(Saved entries)
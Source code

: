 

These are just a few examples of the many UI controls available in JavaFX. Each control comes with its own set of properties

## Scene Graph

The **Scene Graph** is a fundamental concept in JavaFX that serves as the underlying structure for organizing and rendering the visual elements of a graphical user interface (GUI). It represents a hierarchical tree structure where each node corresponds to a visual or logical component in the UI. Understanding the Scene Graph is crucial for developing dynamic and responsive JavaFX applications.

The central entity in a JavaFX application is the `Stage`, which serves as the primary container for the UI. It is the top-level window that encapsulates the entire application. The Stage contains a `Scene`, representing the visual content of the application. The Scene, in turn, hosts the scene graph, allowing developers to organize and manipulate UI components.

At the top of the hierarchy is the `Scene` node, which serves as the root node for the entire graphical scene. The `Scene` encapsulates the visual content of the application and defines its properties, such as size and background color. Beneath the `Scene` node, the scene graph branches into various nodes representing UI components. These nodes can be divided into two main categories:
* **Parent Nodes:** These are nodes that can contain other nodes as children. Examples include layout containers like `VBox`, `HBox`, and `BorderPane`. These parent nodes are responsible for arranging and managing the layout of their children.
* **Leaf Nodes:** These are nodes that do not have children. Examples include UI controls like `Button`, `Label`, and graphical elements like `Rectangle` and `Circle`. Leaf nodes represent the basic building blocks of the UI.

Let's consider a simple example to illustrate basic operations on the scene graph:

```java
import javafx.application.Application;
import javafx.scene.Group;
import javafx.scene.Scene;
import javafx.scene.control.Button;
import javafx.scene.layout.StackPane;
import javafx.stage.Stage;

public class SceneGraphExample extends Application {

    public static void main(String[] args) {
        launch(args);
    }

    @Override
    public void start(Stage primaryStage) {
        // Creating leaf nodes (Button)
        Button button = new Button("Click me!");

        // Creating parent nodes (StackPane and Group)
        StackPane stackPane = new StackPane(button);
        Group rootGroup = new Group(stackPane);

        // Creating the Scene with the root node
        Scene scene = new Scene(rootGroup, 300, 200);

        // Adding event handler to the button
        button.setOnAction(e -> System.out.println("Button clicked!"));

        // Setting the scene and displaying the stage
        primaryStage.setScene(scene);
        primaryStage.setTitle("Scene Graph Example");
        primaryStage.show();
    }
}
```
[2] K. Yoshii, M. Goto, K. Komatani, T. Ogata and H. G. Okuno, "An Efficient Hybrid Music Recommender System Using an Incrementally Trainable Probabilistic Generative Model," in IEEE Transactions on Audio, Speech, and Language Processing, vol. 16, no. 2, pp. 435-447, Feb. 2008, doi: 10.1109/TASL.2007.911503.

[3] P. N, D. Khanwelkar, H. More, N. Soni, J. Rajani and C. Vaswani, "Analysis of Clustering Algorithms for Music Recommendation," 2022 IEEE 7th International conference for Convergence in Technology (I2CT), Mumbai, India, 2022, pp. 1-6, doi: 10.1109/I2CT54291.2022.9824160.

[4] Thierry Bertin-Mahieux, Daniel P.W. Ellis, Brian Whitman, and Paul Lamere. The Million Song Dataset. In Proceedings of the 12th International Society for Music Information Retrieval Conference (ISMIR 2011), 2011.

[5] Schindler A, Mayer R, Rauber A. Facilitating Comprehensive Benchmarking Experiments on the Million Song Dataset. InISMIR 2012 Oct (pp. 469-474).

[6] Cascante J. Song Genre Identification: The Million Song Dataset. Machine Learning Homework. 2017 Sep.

Required action -> Please transcribe each of the entries, exactly as written.

Result ->
Source code

: 

These are just a few examples of the many UI controls available in JavaFX. Each control comes with its own set of properties

## Scene Graph

The **Scene Graph** is a fundamental concept in JavaFX that serves as the underlying structure for organizing and rendering the visual elements of a graphical user interface (GUI). It represents a hierarchical tree structure where each node corresponds to a visual or logical component in the UI. Understanding the Scene Graph is crucial for developing dynamic and responsive JavaFX applications.

The central entity in a JavaFX application is the `Stage`, which serves as the primary container for the UI. It is the top-level window that encapsulates the entire application. The Stage contains a `Scene`, representing the visual content of the application. The Scene, in turn, hosts the scene graph, allowing developers to organize and manipulate UI components.

At the top of the hierarchy is the `Scene` node, which serves as the root node for the entire graphical scene. The `Scene` encapsulates the visual content of the application and defines its properties, such as size and background color. Beneath the `Scene` node, the scene graph branches into various nodes representing UI components. These nodes can be divided into two main categories:
* **Parent Nodes:** These are nodes that can contain other nodes as children. Examples include layout containers like `VBox`, `HBox`, and `BorderPane`. These parent nodes are responsible for arranging and managing the layout of their children.
* **Leaf Nodes:** These are nodes that do not have children. Examples include UI controls like `Button`, `Label`, and graphical elements like `Rectangle` and `Circle`. Leaf nodes represent the basic building blocks of the UI.

Let's consider a simple example to illustrate basic operations on the scene graph:

```java
import javafx.application.Application;
import javafx.scene.Group;
import javafx.scene.Scene;
import javafx.scene.control.Button;
import javafx.scene.layout.StackPane;
import javafx.stage.Stage;

public class SceneGraphExample extends Application {

    public static void main(String[] args) {
        launch(args);
    }

    @Override
    public void start(Stage primaryStage) {
        // Creating leaf nodes (Button)
        Button button = new Button("Click me!");

        // Creating parent nodes (StackPane and Group)
        StackPane stackPane = new StackPane(button);
        Group rootGroup = new Group(stackPane);

        // Creating the Scene with the root node
        Scene scene = new Scene(rootGroup, 300, 200);

        // Adding event handler to the button
        button.setOnAction(e -> System.out.println("Button clicked!"));

        // Setting the scene and displaying the stage
        primaryStage.setScene(scene);
        primaryStage.setTitle("Scene Graph Example");
        primaryStage.show();
    }
}
```
[2] K. Yoshii, M. Goto, K. Komatani, T. Ogata and H. G. Okuno, "An Efficient Hybrid Music Recommender System Using an Incrementally Trainable Probabilistic Generative Model," in IEEE Transactions on Audio, Speech, and Language Processing, vol. 16, no. 2, pp. 435-447, Feb. 2008, doi: 10.1109/TASL.2007.911503.

[3] P. N, D. Khanwelkar, H. More, N. Soni, J. Rajani and C. Vaswani, "Analysis of Clustering Algorithms for Music Recommendation," 2022 IEEE 7th International conference for Convergence in Technology (I2CT), Mumbai, India, 2022, pp. 1-6, doi: 10.1109/I2CT54291.2022.9824160.

[4] Thierry Bertin-Mahieux, Daniel P.W. Ellis, Brian Whitman, and Paul Lamere. The Million Song Dataset. In Proceedings of the 12th International Society for Music Information Retrieval Conference (ISMIR 2011), 2011.

[5] Schindler A, Mayer R, Rauber A. Facilitating Comprehensive Benchmarking Experiments on the Million Song Dataset. InISMIR 2012 Oct (pp. 469-474).

[6] Cascante J. Song Genre Identification: The Million Song Dataset. Machine Learning Homework. 2017 Sep.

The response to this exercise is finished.